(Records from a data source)
= = = = = = =

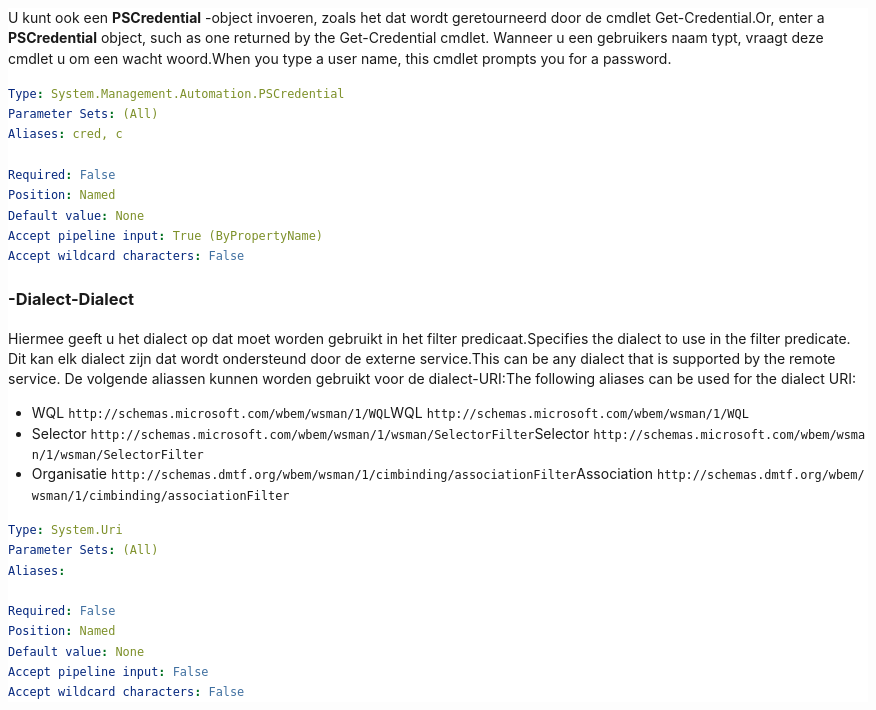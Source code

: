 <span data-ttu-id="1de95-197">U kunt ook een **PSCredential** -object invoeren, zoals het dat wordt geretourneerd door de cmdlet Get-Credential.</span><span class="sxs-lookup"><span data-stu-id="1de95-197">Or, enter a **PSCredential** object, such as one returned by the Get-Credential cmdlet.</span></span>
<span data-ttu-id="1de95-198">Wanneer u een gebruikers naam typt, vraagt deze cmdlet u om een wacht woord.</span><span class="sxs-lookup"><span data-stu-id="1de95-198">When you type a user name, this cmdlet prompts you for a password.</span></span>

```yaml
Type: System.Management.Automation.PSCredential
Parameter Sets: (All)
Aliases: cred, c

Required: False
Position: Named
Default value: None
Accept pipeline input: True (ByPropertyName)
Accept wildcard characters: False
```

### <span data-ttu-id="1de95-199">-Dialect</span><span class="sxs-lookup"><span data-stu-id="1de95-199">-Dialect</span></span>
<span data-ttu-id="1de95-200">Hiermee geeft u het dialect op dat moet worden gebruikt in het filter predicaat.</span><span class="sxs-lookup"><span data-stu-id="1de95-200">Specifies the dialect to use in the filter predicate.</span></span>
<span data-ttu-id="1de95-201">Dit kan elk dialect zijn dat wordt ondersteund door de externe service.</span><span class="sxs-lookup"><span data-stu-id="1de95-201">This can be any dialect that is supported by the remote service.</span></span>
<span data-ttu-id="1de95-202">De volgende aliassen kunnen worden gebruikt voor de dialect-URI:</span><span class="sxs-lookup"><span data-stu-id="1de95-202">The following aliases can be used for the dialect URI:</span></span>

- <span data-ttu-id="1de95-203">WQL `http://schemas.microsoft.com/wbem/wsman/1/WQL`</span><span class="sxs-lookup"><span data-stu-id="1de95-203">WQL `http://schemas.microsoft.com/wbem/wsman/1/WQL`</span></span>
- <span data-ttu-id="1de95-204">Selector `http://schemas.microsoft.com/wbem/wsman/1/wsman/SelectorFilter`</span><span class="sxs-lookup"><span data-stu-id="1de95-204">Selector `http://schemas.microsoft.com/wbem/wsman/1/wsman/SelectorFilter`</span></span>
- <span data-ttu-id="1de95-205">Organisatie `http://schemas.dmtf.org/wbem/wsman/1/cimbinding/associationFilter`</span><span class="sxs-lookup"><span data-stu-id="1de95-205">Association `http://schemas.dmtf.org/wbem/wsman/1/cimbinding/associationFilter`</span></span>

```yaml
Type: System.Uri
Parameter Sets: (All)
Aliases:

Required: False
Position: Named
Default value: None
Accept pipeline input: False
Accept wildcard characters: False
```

= = = = = = =

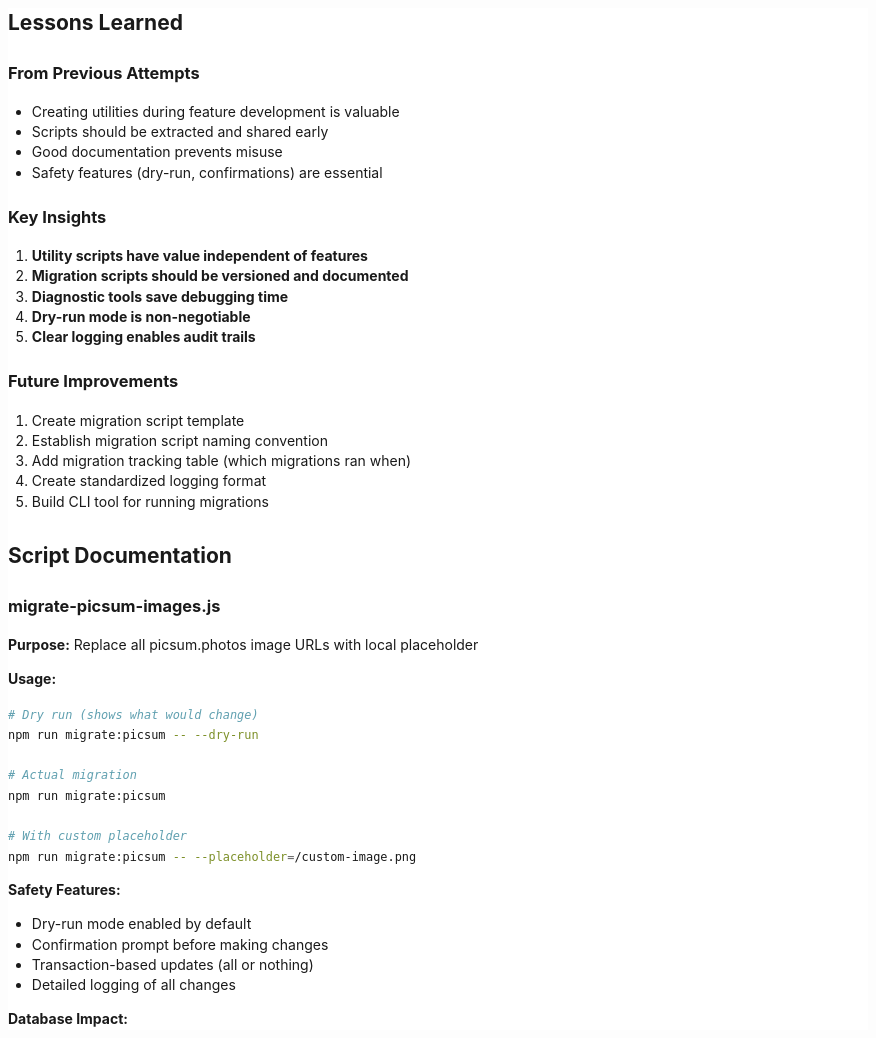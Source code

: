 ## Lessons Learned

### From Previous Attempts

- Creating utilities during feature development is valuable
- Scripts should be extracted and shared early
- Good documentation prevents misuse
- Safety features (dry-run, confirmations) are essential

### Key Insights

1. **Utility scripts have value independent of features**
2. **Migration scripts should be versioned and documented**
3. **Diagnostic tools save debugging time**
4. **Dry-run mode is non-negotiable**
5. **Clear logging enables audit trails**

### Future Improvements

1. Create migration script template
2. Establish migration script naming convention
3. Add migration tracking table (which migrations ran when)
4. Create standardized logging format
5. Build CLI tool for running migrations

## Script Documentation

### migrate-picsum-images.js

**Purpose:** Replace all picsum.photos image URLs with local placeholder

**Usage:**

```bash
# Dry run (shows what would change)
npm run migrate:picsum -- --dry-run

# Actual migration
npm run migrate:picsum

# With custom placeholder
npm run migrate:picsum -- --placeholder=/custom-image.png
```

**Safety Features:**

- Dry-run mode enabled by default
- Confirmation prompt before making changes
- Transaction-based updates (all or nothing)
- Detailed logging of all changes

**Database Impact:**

= = = = = = =

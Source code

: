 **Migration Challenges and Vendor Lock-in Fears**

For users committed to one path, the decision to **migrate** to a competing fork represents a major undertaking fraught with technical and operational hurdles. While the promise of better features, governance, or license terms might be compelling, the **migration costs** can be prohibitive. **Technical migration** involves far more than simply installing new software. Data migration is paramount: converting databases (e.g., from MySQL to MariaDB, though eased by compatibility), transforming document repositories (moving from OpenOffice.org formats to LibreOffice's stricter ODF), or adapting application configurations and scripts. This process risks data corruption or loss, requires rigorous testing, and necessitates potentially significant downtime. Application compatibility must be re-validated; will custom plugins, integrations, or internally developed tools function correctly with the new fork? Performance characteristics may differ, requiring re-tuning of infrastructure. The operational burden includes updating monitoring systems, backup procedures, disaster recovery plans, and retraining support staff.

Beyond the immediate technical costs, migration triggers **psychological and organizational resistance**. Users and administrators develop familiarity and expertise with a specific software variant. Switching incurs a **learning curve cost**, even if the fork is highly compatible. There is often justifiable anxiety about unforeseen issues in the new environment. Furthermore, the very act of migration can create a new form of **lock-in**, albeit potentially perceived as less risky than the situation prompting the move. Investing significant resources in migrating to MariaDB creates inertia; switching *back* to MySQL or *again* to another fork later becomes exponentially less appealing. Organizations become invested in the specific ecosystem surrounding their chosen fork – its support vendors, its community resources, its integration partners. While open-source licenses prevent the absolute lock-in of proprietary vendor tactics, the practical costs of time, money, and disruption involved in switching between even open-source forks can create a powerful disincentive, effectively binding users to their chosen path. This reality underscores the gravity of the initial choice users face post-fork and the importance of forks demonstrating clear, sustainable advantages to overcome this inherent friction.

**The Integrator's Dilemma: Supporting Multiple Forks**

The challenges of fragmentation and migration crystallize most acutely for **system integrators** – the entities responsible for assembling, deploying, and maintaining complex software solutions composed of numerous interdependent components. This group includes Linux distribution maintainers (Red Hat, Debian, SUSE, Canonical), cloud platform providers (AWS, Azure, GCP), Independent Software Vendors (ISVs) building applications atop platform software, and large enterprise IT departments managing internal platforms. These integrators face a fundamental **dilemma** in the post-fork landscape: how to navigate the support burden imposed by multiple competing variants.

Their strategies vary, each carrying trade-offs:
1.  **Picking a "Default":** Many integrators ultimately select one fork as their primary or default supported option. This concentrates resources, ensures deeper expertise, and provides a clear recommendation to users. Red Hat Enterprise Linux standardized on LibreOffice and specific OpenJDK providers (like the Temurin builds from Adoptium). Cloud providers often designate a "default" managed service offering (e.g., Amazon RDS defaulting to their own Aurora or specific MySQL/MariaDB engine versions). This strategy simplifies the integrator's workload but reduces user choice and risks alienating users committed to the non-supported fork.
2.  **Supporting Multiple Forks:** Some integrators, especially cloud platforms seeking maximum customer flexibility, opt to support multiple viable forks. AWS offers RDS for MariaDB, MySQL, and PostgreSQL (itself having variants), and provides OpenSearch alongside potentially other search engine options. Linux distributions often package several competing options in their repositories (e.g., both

= = = = = = =

Action item: What you give back should be exactly the lines of the data above from the line with "2. **Migration scripts" through the line with "2. Establish migration", both of those included, and nothing more.

Reply:
2. **Migration scripts should be versioned and documented**
3. **Diagnostic tools save debugging time**
4. **Dry-run mode is non-negotiable**
5. **Clear logging enables audit trails**

### Future Improvements

1. Create migration script template
2. Establish migration script naming convention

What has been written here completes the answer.